Although Teachers’ Pension Execs may be well paid, the total MER on OTPP is about 0.1%, which sounds like excellent value for the beneficiaries. Too bad ordinary investors can’t access this type of cost on a fully diversified pension portfolio (although a teacher’s pension costs 24% of salary to fund).
But you see, prefhound, ordinary investors don’t want to access either this kind of MER or this kind of performance.
What people want and what people say they want are two very different things.
People are told to want active management by marketing. Despite that, I think investors would access an OTPP model in fairly large numbers if it were available.
Unfortunately, the potential providers of such a service have a vested interest in maintaining the current profit model based on aggregate fees 25X as high.
On the plus side, we do see ETFs with some very low MERs (SPY, XIU, XIC), which is encouraging.
Unfortunately, the ETFs are expanding into tinier (and more costly) niches rather than into larger concepts such as asset mixes, pensions and life income funds.
So what came first, the chicken or the egg? You can’t sell people what they don’t want – you can only reinforce and direct their wants.
It’s an old question, endlessly rehashed on Financial Webring Forum.
Advisors will sell product only if
(i) they get paid handsomely
(ii) the product is brand-name (nobody ever got fired for buying IBM)
Both points cost money – lots of it.
OTTP, OMERS, the Caisse and all the other proven performers have no vested interest in keeping fees high – they simply have no interest.
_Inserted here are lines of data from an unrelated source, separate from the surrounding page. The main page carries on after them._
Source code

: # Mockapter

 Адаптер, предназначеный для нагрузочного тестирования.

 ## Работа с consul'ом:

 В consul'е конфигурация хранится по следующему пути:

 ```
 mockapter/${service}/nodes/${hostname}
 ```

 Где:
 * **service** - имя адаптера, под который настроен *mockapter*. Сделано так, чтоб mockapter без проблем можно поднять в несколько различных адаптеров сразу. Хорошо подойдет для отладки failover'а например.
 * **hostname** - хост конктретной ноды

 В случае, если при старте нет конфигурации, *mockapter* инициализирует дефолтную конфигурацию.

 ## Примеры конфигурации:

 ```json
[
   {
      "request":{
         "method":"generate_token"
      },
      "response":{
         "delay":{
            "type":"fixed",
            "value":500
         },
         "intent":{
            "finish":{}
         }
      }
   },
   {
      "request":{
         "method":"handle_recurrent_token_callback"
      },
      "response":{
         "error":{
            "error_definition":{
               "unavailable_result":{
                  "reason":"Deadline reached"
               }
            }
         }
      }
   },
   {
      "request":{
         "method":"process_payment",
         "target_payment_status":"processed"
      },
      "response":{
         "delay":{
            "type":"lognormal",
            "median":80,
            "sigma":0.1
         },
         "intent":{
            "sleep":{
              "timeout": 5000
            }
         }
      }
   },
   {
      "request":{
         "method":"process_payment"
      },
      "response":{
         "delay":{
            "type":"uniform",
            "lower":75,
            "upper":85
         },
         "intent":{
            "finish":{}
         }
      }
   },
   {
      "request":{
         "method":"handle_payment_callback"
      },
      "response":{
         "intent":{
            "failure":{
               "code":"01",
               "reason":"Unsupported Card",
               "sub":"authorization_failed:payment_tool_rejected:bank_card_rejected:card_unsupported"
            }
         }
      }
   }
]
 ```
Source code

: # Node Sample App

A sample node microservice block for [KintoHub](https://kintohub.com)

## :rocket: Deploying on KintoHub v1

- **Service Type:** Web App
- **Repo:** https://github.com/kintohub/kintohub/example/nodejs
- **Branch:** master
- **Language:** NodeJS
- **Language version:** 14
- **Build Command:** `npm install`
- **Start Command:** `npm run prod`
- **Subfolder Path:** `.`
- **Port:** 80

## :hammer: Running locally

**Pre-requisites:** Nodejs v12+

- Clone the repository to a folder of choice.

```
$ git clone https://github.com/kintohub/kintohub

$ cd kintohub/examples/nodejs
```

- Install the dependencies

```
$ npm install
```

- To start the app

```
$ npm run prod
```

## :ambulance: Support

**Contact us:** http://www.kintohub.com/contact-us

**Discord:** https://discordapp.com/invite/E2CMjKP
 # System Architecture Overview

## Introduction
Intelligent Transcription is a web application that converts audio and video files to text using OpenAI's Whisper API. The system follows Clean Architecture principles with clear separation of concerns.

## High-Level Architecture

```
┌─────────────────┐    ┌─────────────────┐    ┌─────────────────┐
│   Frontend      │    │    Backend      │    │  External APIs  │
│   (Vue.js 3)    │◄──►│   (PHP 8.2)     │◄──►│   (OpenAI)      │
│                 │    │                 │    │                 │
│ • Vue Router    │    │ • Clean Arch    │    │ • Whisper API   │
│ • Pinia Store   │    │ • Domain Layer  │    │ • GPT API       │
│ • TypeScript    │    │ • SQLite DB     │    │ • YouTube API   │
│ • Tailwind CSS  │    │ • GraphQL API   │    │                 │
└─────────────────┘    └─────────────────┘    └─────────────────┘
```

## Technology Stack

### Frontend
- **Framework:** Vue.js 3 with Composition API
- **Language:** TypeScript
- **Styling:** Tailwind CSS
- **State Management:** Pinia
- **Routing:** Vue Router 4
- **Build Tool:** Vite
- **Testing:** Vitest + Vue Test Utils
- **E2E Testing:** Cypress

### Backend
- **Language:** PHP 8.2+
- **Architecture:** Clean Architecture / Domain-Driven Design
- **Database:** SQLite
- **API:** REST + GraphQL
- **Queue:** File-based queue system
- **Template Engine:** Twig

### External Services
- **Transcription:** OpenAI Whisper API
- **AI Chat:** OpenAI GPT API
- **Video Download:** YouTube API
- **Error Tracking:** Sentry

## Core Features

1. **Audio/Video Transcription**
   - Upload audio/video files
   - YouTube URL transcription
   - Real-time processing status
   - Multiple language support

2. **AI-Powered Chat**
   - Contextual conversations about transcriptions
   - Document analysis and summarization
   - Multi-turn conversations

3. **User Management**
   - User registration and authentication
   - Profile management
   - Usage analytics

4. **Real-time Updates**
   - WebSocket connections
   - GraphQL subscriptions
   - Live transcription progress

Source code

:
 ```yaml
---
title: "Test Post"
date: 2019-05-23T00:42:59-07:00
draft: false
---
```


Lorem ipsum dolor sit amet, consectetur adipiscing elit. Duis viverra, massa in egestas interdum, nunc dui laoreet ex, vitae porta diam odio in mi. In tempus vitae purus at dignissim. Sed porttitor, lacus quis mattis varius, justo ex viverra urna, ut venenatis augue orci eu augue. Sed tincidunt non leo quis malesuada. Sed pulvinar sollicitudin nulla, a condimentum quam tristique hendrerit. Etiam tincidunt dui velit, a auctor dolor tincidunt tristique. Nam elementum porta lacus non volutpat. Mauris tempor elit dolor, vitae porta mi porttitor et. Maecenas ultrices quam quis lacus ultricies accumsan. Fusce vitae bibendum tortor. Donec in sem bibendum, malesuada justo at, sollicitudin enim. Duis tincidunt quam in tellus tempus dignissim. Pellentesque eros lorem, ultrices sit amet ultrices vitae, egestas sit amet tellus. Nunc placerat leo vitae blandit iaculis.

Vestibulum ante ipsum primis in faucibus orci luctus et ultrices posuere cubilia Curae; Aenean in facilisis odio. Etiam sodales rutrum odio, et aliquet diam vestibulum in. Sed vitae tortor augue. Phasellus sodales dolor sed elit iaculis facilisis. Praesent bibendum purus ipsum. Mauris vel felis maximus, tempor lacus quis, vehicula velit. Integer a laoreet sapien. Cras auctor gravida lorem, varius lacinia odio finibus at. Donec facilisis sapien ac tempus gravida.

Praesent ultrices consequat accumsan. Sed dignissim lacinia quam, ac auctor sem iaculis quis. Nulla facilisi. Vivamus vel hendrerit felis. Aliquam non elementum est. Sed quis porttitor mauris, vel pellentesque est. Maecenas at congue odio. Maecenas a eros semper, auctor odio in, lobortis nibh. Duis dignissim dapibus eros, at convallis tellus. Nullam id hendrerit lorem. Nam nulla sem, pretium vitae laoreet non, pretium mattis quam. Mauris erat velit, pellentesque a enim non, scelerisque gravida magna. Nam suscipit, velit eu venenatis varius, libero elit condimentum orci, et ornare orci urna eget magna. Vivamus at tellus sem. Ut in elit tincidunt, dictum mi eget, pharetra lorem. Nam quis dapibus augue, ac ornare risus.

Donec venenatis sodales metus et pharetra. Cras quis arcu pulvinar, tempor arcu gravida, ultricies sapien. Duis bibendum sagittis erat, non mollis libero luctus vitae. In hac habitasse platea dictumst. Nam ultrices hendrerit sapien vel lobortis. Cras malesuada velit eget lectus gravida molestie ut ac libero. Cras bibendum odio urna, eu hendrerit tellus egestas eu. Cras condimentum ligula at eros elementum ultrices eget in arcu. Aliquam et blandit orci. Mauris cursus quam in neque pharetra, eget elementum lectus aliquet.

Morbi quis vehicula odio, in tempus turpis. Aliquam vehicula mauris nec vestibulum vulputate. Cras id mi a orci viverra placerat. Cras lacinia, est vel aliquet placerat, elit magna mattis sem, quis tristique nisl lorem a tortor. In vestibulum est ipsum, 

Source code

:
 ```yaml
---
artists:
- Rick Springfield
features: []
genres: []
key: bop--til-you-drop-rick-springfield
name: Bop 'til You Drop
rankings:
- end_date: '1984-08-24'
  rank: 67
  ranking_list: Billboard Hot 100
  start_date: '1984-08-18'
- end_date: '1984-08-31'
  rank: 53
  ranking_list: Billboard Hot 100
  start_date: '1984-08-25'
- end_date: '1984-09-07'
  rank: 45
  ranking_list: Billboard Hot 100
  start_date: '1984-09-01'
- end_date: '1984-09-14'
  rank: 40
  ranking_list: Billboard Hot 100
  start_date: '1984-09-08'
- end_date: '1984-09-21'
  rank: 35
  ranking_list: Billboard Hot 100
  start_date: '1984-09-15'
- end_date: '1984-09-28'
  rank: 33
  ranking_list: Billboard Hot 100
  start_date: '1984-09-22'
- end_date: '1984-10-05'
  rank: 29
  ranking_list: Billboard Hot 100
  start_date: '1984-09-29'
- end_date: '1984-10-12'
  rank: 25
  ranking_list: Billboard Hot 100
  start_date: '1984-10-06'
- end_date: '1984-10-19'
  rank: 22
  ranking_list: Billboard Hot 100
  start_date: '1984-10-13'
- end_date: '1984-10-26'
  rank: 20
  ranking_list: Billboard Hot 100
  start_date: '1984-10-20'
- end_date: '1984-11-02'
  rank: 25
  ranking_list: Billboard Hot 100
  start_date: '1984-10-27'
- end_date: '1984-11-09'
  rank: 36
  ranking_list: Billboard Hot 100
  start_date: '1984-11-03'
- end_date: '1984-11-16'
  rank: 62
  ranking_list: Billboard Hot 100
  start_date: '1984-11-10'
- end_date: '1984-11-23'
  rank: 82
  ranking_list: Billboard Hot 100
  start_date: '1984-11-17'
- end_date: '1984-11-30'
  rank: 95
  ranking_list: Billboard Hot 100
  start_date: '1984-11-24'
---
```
A captive market means the guys at the top are on top because they can run money, not because they can sell, which makes all the difference. They want to run money and run it well, not spout bullshit on BNN.
I wish I could sell! Look at my performance numbers! Why am I not running all the money there is?
To your last question, the basic problem is that pref shares are a niche product that can be hard to understand. People can be sold all kinds of crap in terms of structured produces, PPNs etc with a sufficiently grand marketing budget that appears to make a complex product simple, but which, of course, needs to be recaptured (with a profit margin) in fees.
Furthermore, your “product” is not retail, which is an even smaller niche.
Finally, active trading of prefs, while a smashing idea in small volumes, is (a) perhaps less certain in larger portfolios and (b) at odds with the retail investor’s desire for “safe” returns (as defined in the marketing). We should ask kaspu how often he is able to execute a 6000 share trade to pick up 25-50 cents.
So, without a ginormous marketing budget (which you can’t afford, given the chicken and egg problem), or a strong and effective sales channel through servicers of high net worth investors, you can’t run all the money, though it appears in your shadow life that you do allright.
Blog on!
Active trading of preferreds in large volumes can be immensely profitable – David Berry proved that:
A 6,000 share trade may be large for something that is shown on the TSX; but it is relatively small for a trade handled by the institutional desk. With a large block of assets you can be a price-maker; with a small one you are a price-taker. It’s a different kind of trading, but the opportunities are no less rich.